_Problem to solve_.
Go through the data and count each line that has the string "responses". Give that count alone.

━━━━━━━━━━

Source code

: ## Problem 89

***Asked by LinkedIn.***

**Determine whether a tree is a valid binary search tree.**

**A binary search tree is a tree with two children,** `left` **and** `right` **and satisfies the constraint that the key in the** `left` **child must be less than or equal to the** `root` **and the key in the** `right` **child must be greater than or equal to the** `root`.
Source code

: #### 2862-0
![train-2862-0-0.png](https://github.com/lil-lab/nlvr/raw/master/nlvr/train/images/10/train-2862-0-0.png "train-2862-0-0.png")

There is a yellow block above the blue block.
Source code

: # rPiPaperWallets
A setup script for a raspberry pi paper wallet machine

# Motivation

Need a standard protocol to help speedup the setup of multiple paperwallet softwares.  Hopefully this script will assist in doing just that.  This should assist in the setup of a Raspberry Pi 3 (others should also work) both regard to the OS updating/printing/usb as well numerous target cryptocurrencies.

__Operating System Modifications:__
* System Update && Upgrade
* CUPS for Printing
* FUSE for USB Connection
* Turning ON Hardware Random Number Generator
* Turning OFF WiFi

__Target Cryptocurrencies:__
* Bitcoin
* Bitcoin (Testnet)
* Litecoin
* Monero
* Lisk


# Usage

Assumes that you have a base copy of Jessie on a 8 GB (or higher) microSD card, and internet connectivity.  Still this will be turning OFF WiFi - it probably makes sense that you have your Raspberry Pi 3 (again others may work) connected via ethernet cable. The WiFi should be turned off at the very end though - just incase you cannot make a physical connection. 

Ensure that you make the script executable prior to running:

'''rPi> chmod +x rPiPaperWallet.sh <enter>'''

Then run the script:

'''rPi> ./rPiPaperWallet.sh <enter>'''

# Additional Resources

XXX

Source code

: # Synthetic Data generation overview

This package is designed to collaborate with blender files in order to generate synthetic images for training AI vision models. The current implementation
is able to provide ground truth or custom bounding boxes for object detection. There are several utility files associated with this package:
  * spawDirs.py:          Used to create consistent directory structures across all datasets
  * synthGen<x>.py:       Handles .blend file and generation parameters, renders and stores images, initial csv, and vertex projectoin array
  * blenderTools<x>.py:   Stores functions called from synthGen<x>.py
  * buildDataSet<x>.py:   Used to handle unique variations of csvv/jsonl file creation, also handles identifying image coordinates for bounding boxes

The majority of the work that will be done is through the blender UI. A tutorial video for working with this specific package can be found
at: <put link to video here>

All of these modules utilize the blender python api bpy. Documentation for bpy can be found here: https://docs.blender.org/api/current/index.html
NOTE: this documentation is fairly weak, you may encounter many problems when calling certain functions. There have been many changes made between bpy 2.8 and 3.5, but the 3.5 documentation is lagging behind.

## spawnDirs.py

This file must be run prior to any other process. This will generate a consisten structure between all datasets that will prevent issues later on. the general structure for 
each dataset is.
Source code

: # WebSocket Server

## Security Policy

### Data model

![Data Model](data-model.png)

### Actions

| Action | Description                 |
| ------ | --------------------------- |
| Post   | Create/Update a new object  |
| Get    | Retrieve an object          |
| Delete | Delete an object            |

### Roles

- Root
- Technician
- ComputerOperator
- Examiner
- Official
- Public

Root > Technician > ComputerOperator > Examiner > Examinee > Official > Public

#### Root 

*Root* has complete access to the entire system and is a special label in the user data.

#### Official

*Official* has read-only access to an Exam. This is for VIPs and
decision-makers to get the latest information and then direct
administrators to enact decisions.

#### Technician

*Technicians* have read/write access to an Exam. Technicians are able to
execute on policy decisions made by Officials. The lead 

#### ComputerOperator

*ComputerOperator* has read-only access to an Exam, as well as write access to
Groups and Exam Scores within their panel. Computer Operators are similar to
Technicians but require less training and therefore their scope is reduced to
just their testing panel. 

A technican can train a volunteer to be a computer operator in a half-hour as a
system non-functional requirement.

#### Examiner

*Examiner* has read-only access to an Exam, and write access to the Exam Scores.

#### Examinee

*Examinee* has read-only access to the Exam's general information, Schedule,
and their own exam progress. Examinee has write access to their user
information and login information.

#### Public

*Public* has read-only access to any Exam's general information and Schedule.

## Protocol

━━━━━━━━━━

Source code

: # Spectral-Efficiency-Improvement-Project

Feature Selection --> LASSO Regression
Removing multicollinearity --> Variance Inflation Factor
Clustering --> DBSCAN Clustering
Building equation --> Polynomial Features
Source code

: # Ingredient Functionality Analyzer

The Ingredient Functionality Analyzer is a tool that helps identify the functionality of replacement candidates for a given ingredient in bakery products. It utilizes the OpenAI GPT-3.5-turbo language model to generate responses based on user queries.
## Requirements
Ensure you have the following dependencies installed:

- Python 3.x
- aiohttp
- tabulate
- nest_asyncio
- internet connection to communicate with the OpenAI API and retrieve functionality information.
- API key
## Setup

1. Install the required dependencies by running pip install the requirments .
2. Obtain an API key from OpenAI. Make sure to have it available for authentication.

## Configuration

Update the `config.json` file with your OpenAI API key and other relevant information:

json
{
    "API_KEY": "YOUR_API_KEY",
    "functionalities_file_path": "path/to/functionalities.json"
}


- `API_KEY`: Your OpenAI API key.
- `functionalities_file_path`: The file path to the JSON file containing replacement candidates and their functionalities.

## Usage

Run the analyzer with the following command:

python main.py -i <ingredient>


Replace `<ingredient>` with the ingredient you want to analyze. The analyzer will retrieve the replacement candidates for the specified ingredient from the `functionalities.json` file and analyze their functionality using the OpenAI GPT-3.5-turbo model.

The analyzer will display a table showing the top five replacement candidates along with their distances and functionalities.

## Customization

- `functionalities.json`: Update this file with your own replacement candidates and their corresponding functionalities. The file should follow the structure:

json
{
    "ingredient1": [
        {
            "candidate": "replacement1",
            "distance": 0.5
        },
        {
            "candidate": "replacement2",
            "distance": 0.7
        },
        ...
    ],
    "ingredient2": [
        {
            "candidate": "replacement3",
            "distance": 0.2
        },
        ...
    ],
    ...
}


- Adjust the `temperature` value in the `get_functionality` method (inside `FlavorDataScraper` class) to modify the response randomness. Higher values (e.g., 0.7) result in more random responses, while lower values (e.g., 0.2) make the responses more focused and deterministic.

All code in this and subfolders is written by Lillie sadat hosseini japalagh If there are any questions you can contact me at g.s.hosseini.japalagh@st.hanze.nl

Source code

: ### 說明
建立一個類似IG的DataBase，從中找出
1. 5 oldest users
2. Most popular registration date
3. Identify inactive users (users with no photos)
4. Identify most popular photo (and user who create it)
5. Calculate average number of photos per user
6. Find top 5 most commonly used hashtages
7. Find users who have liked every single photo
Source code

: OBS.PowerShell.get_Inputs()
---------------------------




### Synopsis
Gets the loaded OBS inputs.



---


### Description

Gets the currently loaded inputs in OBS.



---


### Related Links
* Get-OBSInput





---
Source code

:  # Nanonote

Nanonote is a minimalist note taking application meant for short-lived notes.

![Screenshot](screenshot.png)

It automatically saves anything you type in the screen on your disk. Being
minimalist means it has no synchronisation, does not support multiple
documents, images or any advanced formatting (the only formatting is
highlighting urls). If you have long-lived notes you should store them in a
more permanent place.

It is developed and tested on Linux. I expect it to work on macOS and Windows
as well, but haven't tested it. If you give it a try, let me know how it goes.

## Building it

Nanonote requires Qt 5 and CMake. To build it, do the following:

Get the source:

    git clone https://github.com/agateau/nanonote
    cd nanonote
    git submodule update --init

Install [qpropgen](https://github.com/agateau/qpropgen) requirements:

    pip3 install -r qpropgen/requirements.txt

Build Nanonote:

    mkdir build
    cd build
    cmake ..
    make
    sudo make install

━━━━━━━━━━

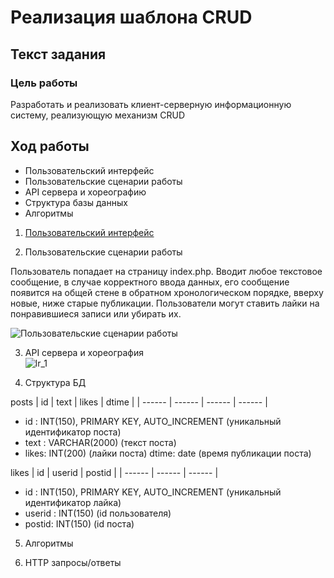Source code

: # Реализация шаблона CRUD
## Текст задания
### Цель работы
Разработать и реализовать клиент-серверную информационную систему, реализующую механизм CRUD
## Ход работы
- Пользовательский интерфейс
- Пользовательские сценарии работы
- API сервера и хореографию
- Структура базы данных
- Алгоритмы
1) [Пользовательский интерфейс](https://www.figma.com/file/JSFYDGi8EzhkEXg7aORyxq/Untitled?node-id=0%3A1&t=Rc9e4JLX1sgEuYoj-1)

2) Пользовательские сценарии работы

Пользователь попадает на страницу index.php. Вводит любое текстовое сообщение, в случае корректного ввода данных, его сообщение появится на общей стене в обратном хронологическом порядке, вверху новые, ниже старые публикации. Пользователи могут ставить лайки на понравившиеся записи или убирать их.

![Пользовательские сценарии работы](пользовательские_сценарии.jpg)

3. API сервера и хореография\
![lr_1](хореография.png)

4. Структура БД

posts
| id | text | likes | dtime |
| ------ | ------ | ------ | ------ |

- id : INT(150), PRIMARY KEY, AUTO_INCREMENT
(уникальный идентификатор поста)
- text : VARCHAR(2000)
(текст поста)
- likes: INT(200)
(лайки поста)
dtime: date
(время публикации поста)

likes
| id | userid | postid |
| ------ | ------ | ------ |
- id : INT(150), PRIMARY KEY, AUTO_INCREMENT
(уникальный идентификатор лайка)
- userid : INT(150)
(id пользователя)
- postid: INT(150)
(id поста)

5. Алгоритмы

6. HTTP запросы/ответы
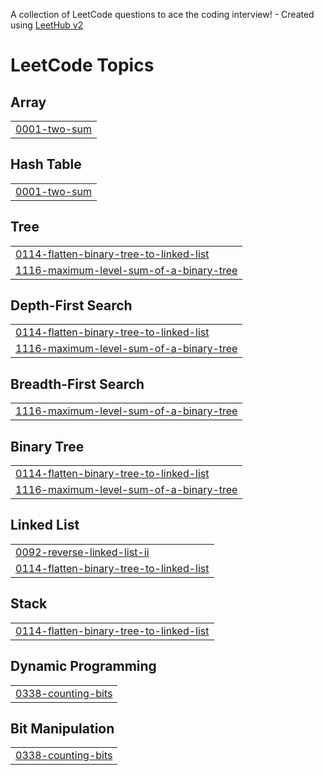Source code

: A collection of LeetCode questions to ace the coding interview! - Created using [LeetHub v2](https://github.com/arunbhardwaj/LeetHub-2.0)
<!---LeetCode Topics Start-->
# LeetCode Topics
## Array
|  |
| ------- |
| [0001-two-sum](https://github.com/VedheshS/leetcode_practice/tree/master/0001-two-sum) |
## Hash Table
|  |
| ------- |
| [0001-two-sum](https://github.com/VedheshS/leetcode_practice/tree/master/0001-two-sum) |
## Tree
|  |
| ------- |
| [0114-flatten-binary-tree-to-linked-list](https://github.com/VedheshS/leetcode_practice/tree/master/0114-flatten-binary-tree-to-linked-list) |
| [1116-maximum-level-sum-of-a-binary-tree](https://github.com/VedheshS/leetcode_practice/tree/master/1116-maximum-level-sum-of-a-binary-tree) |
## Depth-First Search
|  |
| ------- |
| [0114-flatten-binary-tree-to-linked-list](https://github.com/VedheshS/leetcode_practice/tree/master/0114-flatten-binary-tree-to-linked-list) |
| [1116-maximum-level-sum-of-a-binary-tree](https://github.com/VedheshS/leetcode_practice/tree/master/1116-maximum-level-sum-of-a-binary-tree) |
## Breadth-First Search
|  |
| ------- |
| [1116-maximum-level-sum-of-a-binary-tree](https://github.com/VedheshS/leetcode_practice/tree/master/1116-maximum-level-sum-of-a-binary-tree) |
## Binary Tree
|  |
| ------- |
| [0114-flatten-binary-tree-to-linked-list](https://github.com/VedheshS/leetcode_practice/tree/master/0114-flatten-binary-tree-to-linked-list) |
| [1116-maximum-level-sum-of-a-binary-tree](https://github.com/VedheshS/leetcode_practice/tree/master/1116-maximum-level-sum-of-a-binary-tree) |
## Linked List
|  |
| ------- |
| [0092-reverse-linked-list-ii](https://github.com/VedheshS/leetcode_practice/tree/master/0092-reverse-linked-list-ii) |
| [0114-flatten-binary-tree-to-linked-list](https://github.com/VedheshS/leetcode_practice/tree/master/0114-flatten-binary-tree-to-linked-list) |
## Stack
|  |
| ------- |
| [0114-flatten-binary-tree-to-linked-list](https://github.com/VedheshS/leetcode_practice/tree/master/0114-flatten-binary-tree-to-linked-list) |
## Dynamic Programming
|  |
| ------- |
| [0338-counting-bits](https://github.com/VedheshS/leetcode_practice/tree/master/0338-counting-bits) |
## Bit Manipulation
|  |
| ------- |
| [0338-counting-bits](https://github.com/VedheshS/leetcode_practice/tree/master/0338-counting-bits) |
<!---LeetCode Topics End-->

━━━━━━━━━━

_Response to this exercise_.
2